В ту минуту, когда маршал удовлетворенно потирал руки, в гостиную вошел д’Эгильон.
Племянник поклонился дядюшке с выражением соболезнования; этого оказалось довольно, чтобы Ришелье понял если не все, то почти все.
Он побледнел так, словно получил смертельную рану: он вспомнил, что при дворе не бывает ни друзей, ни родственников, каждый печется только о себе.
«Какой же я был дурак!» — подумал он.
— Ну что, д’Эгильон? — произнес он, подавив тяжелый вздох.
— Ну что, господин маршал?
— Это тяжелый удар для парламентов, — повторил Ришелье слова Жана.
Д’Эгильон покраснел.
— Вы уже знаете? — спросил он.
— Господин виконт обо всем мне рассказал, — отвечал Ришелье, — даже о вашем визите в Люсьенн сегодня на рассвете. Ваше назначение — большой успех для моей семьи.
— Поверьте, господин маршал, я очень сожалею, что так вышло.
— Что за чушь он несет? — с удивлением сказал Жан, скрестив на груди руки.
— Мы друг друга понимаем, — перебил его Ришелье, — мы прекрасно друг друга понимаем.
— Ну и отлично. А вот я совсем вас не понимаю… Какие-то сожаления… А, ну да!.. Это потому, что он не сразу будет назначен министром. Да, да… очень хорошо.
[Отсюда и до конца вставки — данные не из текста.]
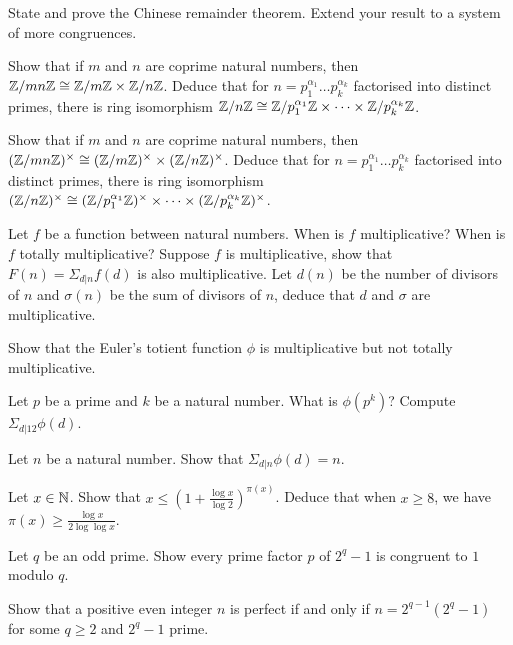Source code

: \begin{question}{3}
    State and prove the Chinese remainder theorem. Extend your result to a system of more congruences. 
    
    Show that if $m$ and $n$ are coprime natural numbers, then $\mathbb{Z}/mn\mathbb{Z} \cong \mathbb{Z}/m\mathbb{Z} \times \mathbb{Z}/n\mathbb{Z}$. Deduce that for $n = p_1^{\alpha_1}\dots p_k^{\alpha_k}$ factorised into distinct primes, there is ring isomorphism $\mathbb{Z} / n\mathbb{Z} \cong \mathbb{Z}/p_1^{\alpha_1}\mathbb{Z} \times \dots \times \mathbb{Z} / p_k^{\alpha_k} \mathbb{Z}$.

    Show that if $m$ and $n$ are coprime natural numbers, then $(\mathbb{Z}/mn\mathbb{Z})^\times \cong (\mathbb{Z}/m\mathbb{Z})^\times \times (\mathbb{Z}/n\mathbb{Z})^\times$. Deduce that for $n = p_1^{\alpha_1}\dots p_k^{\alpha_k}$ factorised into distinct primes, there is ring isomorphism $(\mathbb{Z} / n\mathbb{Z})^\times \cong (\mathbb{Z}/p_1^{\alpha_1}\mathbb{Z})^\times \times \dots \times (\mathbb{Z} / p_k^{\alpha_k} \mathbb{Z})^\times$.
\end{question}

\begin{question}{4}
    Let $f$ be a function between natural numbers. When is $f$ multiplicative? When is $f$ totally multiplicative? Suppose $f$ is multiplicative, show that $F(n) = \Sigma_{d|n} f(d)$ is also multiplicative. Let $d(n)$ be the number of divisors of $n$ and $\sigma(n)$ be the sum of divisors of $n$, deduce that $d$ and $\sigma$ are multiplicative.

    Show that the Euler's totient function $\phi$ is multiplicative but not totally multiplicative.

    Let $p$ be a prime and $k$ be a natural number. What is $\phi(p^k)$? Compute $\Sigma_{d|12} \phi(d)$.

    Let $n$ be a natural number. Show that $\Sigma_{d|n} \phi(d) = n$.
\end{question}

\begin{question}{1.1}
	Let $x \in \mathbb{N}$. Show that $x \leq (1 + \frac{\log x}{\log 2})^{\pi(x)}$. Deduce that when $x \geq 8$, we have $\pi(x) \geq \frac{\log x}{2 \log \log x}$.
\end{question}

\begin{question}{1.2}
	Let $q$ be an odd prime. Show every prime factor $p$ of $2^q -1$ is congruent to $1$ modulo $q$.
\end{question}

\begin{question}{1.3}
	Show that a positive even integer $n$ is perfect if and only if $n = 2^{q-1}(2^q-1)$ for some $q \geq 2$ and $2^q-1$ prime.
\end{question}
— Так его назначение отсрочено? — спросил маршал, почувствовав, как в его сердце зашевелилась надежда — вечный спутник честолюбца и влюбленного.
— Да, отсрочено, господин маршал.
— А пока ему и так неплохо заплатили… — вскричал Жан. — Наилучшее командование в Версале!
— Да? — уронил Ришелье, снова почувствовав боль. — Он получил командование?
— Господин Дюбарри, возможно, несколько преувеличивает, — отвечал герцог д’Эгильон.
— Но, в конце концов, командование чем?
— Королевскими шеволежерами.
Ришелье почувствовал, как бледность вновь залила его морщинистые щеки.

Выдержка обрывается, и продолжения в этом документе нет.